**TASK**
From top to bottom, restate the entries below word for word.

**DATASET**
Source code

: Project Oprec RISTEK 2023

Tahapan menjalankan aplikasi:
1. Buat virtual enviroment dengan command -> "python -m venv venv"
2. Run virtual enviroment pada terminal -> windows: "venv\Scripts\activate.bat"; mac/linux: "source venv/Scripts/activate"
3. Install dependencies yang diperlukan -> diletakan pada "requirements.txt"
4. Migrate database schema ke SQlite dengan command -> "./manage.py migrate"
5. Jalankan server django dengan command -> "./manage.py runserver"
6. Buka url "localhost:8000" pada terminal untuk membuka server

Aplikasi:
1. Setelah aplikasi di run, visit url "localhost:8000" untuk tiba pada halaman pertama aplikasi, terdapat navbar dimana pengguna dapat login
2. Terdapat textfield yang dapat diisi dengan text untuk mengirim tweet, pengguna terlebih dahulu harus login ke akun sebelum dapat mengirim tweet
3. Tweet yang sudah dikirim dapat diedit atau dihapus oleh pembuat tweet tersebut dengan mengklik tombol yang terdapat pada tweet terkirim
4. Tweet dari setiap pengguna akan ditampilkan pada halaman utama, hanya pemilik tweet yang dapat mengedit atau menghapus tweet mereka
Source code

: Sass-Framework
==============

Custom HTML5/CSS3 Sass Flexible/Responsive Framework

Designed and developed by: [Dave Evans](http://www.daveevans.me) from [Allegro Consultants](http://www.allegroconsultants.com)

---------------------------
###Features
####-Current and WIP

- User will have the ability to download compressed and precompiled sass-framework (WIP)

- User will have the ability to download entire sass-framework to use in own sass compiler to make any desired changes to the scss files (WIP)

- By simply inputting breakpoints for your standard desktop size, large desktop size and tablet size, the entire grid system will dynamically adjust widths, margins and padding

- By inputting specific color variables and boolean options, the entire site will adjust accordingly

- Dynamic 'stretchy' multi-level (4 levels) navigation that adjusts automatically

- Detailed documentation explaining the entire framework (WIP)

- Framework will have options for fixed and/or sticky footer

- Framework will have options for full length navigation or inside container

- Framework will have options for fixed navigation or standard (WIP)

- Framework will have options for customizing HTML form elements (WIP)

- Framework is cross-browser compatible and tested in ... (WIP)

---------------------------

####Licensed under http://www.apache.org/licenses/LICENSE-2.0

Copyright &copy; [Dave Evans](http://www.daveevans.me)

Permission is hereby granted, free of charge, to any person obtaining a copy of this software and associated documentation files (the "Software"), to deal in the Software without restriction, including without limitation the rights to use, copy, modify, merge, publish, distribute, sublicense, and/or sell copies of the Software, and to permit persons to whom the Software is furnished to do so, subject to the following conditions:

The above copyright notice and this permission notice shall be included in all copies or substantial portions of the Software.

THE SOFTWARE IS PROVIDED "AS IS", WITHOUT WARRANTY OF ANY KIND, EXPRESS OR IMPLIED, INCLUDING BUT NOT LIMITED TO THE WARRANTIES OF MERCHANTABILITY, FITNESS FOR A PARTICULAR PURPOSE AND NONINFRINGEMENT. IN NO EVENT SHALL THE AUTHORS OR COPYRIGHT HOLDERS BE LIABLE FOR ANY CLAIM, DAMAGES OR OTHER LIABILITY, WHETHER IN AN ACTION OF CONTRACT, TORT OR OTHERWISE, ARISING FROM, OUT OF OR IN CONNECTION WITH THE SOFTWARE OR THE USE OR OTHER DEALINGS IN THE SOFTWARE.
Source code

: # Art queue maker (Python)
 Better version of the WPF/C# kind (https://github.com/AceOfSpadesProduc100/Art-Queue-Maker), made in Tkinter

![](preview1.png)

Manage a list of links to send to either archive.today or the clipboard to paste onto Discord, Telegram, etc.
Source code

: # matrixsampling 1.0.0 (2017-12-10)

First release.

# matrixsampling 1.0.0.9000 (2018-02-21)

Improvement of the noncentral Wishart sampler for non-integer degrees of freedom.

**ANSWER TO THE EXERCISE**
Source code

: Project Oprec RISTEK 2023

Tahapan menjalankan aplikasi:
1. Buat virtual enviroment dengan command -> "python -m venv venv"
2. Run virtual enviroment pada terminal -> windows: "venv\Scripts\activate.bat"; mac/linux: "source venv/Scripts/activate"
3. Install dependencies yang diperlukan -> diletakan pada "requirements.txt"
4. Migrate database schema ke SQlite dengan command -> "./manage.py migrate"
5. Jalankan server django dengan command -> "./manage.py runserver"
6. Buka url "localhost:8000" pada terminal untuk membuka server

Aplikasi:
1. Setelah aplikasi di run, visit url "localhost:8000" untuk tiba pada halaman pertama aplikasi, terdapat navbar dimana pengguna dapat login
2. Terdapat textfield yang dapat diisi dengan text untuk mengirim tweet, pengguna terlebih dahulu harus login ke akun sebelum dapat mengirim tweet
3. Tweet yang sudah dikirim dapat diedit atau dihapus oleh pembuat tweet tersebut dengan mengklik tombol yang terdapat pada tweet terkirim
4. Tweet dari setiap pengguna akan ditampilkan pada halaman utama, hanya pemilik tweet yang dapat mengedit atau menghapus tweet mereka
Source code

: Sass-Framework
==============

Custom HTML5/CSS3 Sass Flexible/Responsive Framework

Designed and developed by: [Dave Evans](http://www.daveevans.me) from [Allegro Consultants](http://www.allegroconsultants.com)

---------------------------
###Features
####-Current and WIP

- User will have the ability to download compressed and precompiled sass-framework (WIP)

- User will have the ability to download entire sass-framework to use in own sass compiler to make any desired changes to the scss files (WIP)

- By simply inputting breakpoints for your standard desktop size, large desktop size and tablet size, the entire grid system will dynamically adjust widths, margins and padding

- By inputting specific color variables and boolean options, the entire site will adjust accordingly

- Dynamic 'stretchy' multi-level (4 levels) navigation that adjusts automatically

- Detailed documentation explaining the entire framework (WIP)

- Framework will have options for fixed and/or sticky footer

- Framework will have options for full length navigation or inside container

- Framework will have options for fixed navigation or standard (WIP)

- Framework will have options for customizing HTML form elements (WIP)

- Framework is cross-browser compatible and tested in ... (WIP)

---------------------------

####Licensed under http://www.apache.org/licenses/LICENSE-2.0

Copyright &copy; [Dave Evans](http://www.daveevans.me)

Permission is hereby granted, free of charge, to any person obtaining a copy of this software and associated documentation files (the "Software"), to deal in the Software without restriction, including without limitation the rights to use, copy, modify, merge, publish, distribute, sublicense, and/or sell copies of the Software, and to permit persons to whom the Software is furnished to do so, subject to the following conditions:

The above copyright notice and this permission notice shall be included in all copies or substantial portions of the Software.

THE SOFTWARE IS PROVIDED "AS IS", WITHOUT WARRANTY OF ANY KIND, EXPRESS OR IMPLIED, INCLUDING BUT NOT LIMITED TO THE WARRANTIES OF MERCHANTABILITY, FITNESS FOR A PARTICULAR PURPOSE AND NONINFRINGEMENT. IN NO EVENT SHALL THE AUTHORS OR COPYRIGHT HOLDERS BE LIABLE FOR ANY CLAIM, DAMAGES OR OTHER LIABILITY, WHETHER IN AN ACTION OF CONTRACT, TORT OR OTHERWISE, ARISING FROM, OUT OF OR IN CONNECTION WITH THE SOFTWARE OR THE USE OR OTHER DEALINGS IN THE SOFTWARE.
Source code

: # Art queue maker (Python)
 Better version of the WPF/C# kind (https://github.com/AceOfSpadesProduc100/Art-Queue-Maker), made in Tkinter

![](preview1.png)

Manage a list of links to send to either archive.today or the clipboard to paste onto Discord, Telegram, etc.
Source code

: # matrixsampling 1.0.0 (2017-12-10)

First release.

# matrixsampling 1.0.0.9000 (2018-02-21)

Improvement of the noncentral Wishart sampler for non-integer degrees of freedom.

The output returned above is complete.